2019/05/22 Dynalist outage


#1

Currently still ongoing, taking a quick break to update everyone on what’s going on:

Our database server has been hit with a severe CPU degradation issue over the past ~8+ hours.
So far, it doesn’t look malicious.

The last time we experienced this identical issue was when another DigitalOcean’s client co-located a bitcoin mining server on the same host as our server, which was against their Terms of Service.

We’ve reached out to DigitalOcean but so far it’s been almost 5 hours and no reply from their side. There’s not much we can do at this moment, but if the issue persists for more time with no response, we’ll need to consider an emergency switch to a different hosting provider.

I will be updating this post as more details come up.


Does not Sync reliably
Dynalist Down
#2

Thanks for the update Shida. Good luck. :crossed_fingers:


#3

We’re observing improvement to the situation! Still no response from DigitalOcean but the server is making progress in catching up to requests.

The underlying issue doesn’t look fully addressed yet, so I’d expect intermittent issues, but for now we can take a short breath.


#4

So far it looks like the performance got much better, just a bit slower than usual. However, because we still haven’t received a reply from our service provider, so we’ll continue monitoring.


#5

Hello!

I am experiencing some difficulties with the API.
{"_code":“InternalError”,"_msg":“A server error occured”,"_v":9,"_mv":7,"_b":“20190519150039”}
Is it related to the hosting issue?


#6

That is a possibility. If you could please test again once we announce the current issues are gone, that would help isolate the case. Thanks!


#7

Status update: seeing more update, working with service provider to figure out the cause.


#8

Status update: Dynalist is still experiencing some slowness from time to time, but it’s currently up.

Our hosting provider has identified the issue and we’re working together to have it solved asap.
Depending on the solution, we may need to take some downtime for a server migration. If that is the case, we will make sure to let everyone know as soon as we have a time frame scheduled.

Thanks again to everyone for your patience, and we’re really sorry for the inconvenience!


#9

For anyone that’s curious what’s happening: It seems like DigitalOcean has “oversold” the physical server that houses Dynalist’s servers. This means that the amount of cpu processing power we paid for isn’t being satisfied, kinda like how airlines overbook their flights, expecting some people to not show up.

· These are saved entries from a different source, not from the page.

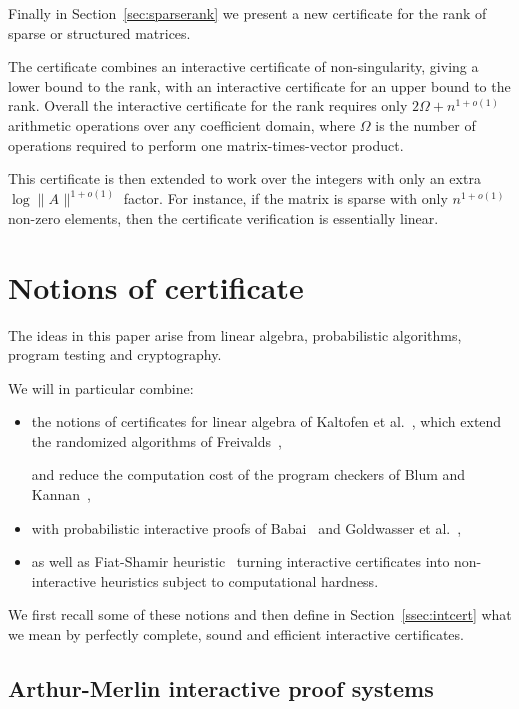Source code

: \documentclass{article}
\newcommand{\lognormA}{\log\| A\mspace{1mu} \|}
\begin{document}
Finally in Section~\ref{sec:sparserank} we present a new certificate for the
rank of sparse or structured matrices.
 
The certificate combines an interactive certificate of non-singularity,
giving a lower bound to the rank, with an interactive certificate for an upper
bound to the rank.
Overall the interactive certificate for the rank requires only
$2\Omega+n^{1+o(1)}$ arithmetic operations over any coefficient domain,
where $\Omega$ is the number of operations required to perform one
matrix-times-vector product. 
 
This certificate is then extended to work over the integers with only an extra $\lognormA^{1+o(1)}$ factor.
For instance, if the matrix is sparse with only $n^{1+o(1)}$
non-zero elements, then the certificate verification is essentially linear.

\section{Notions of certificate}\label{sec:notions}
The ideas in this paper arise from linear algebra, probabilistic algorithms,
program testing and cryptography. 

We will in particular combine:
\begin{itemize}
\item the notions of
certificates for linear algebra of Kaltofen et al.~\cite{Kaltofen:2011:quadcert},
which extend the randomized algorithms of Freivalds~\cite{Freivalds:1979:certif},
 
and reduce the computation cost of the program checkers of
Blum and Kannan~\cite{Blum:1995:checkwork},

\item with probabilistic interactive proofs of
Babai~\cite{Babai:1985:arthurmerlin} and Goldwasser et
al.~\cite{Goldwasser:1985:IPclass},
\item  as well as Fiat-Shamir
heuristic~\cite{Fiat:1986:Shamir,Bellare:1993:randomoracle} turning interactive
certificates into non-interactive heuristics subject to computational hardness.
\end{itemize}

We first recall some of these notions and then define
in Section~\ref{ssec:intcert} what we mean by perfectly complete, sound and
efficient interactive certificates.

\subsection{Arthur-Merlin interactive proof systems}
 
\end{document}
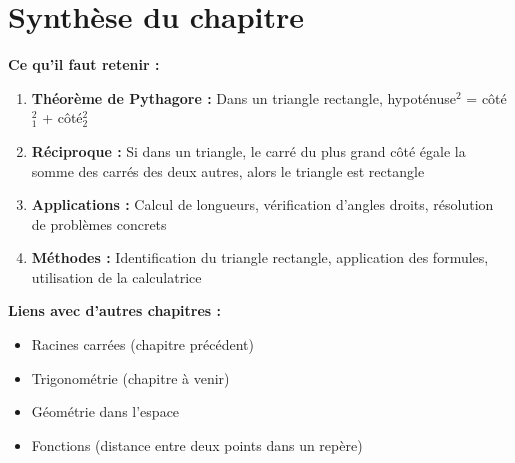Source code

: %
%

\section{Synthèse du chapitre}

\textbf{Ce qu'il faut retenir :}

\begin{enumerate}
    \item \textbf{Théorème de Pythagore :} Dans un triangle rectangle, hypoténuse$^2$ = côté$_1^2$ + côté$_2^2$
    \item \textbf{Réciproque :} Si dans un triangle, le carré du plus grand côté égale la somme des carrés des deux autres, alors le triangle est rectangle
    \item \textbf{Applications :} Calcul de longueurs, vérification d'angles droits, résolution de problèmes concrets
    \item \textbf{Méthodes :} Identification du triangle rectangle, application des formules, utilisation de la calculatrice
\end{enumerate}

\textbf{Liens avec d'autres chapitres :}
\begin{itemize}
    \item Racines carrées (chapitre précédent)
    \item Trigonométrie (chapitre à venir)
    \item Géométrie dans l'espace
    \item Fonctions (distance entre deux points dans un repère)
\end{itemize}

We’re working with DigitalOcean to have our server migrated to a less crowded space, hopefully with plenty of processing power to spare.

Until the migration happens, we’re still expecting intermittent slowness and potential downtime.


#10

Thanks for the transparency Shida.

Just a few thoughts. You guys have a fantastic product which is only going in one direction as far as I can see. How scalable is your business with this hosting provider? Yesterday’s incident, combined with the incident with another of their customers bitcoin mining would raise alarm bells to me. If you’re migrating to a new physical server anyway, is it time to look for another provider?


#11

That is an option for us. The migration done within DigitalOcean would involve no work from us, as our server disk, IP addresses, database configurations, etc are all kept in the same virtual machine and migrated over (potentially even live). The alternative would have been a manual migration which would involve re-configuring all servers (as IPs would have changed), manually transferring database files, which is more risky.

We will be considering a full migration to a different service provider (we’re eyeing AWS) which includes re-configuring the internal networking between various boxes we use to serve Dynalist. But right now, we are not prepared to do that just yet.


#12

Definitely. The fact that they proposed a solution over 4 hours ago and didn’t reply ever since is very disappointing (we replied to their proposal immediately).

AWS support might not be much better but I think it’s stabler. No support needed is the best support in this case.


#13

So true!


#14

Yup, Im down Today. I’ll have to do my note taking elsewhere.


#15

I thought DigitalOcean was all KVM? I didn’t know you could oversell KVM.


#16

Server is now up and at full capacity. We were told our server was live-migrated to another host.
We will be writing a post-mortem as soon as we catch a little bit of rest.

I believe this happens whenever the total CPU use of all the VMs adds up to be more than the amount CPU performance available.
Dynalist’s server uses on average 10%-15% of the CPU we pay for, but during the incident, we were barely able to get 10%, which eventually lead to our web requests being overloaded. We were also told they had to throttle a “noisy neighbor” on the server.


#17

Well… I’m back up. Maybe 30 minutes of downtime total for me? Not bad at all considering the situation. I appreciate the work you all do.


#18

I believe the total downtime was somewhere around 10 hours today, affecting mostly Asia and European customers.
Thankfully it seems to be completely resolved and everything is recovering.

Sorry again for the inconveniences this caused!


#19

Great! Thank you for working on the problem and getting it fixed!

I had a Dynalist browser tab open from before the outage, and when I saw the sync problems I was careful not to close it. So I was able to work locally until the server came back up, at which point my browser automatically re-synced. So for me at least there was no lost work. Phew! :sweat_smile:

Thanks again for your hard work and your dedication to your customers.

Craig


#20

Thank you for your patience and for placing your trust in us!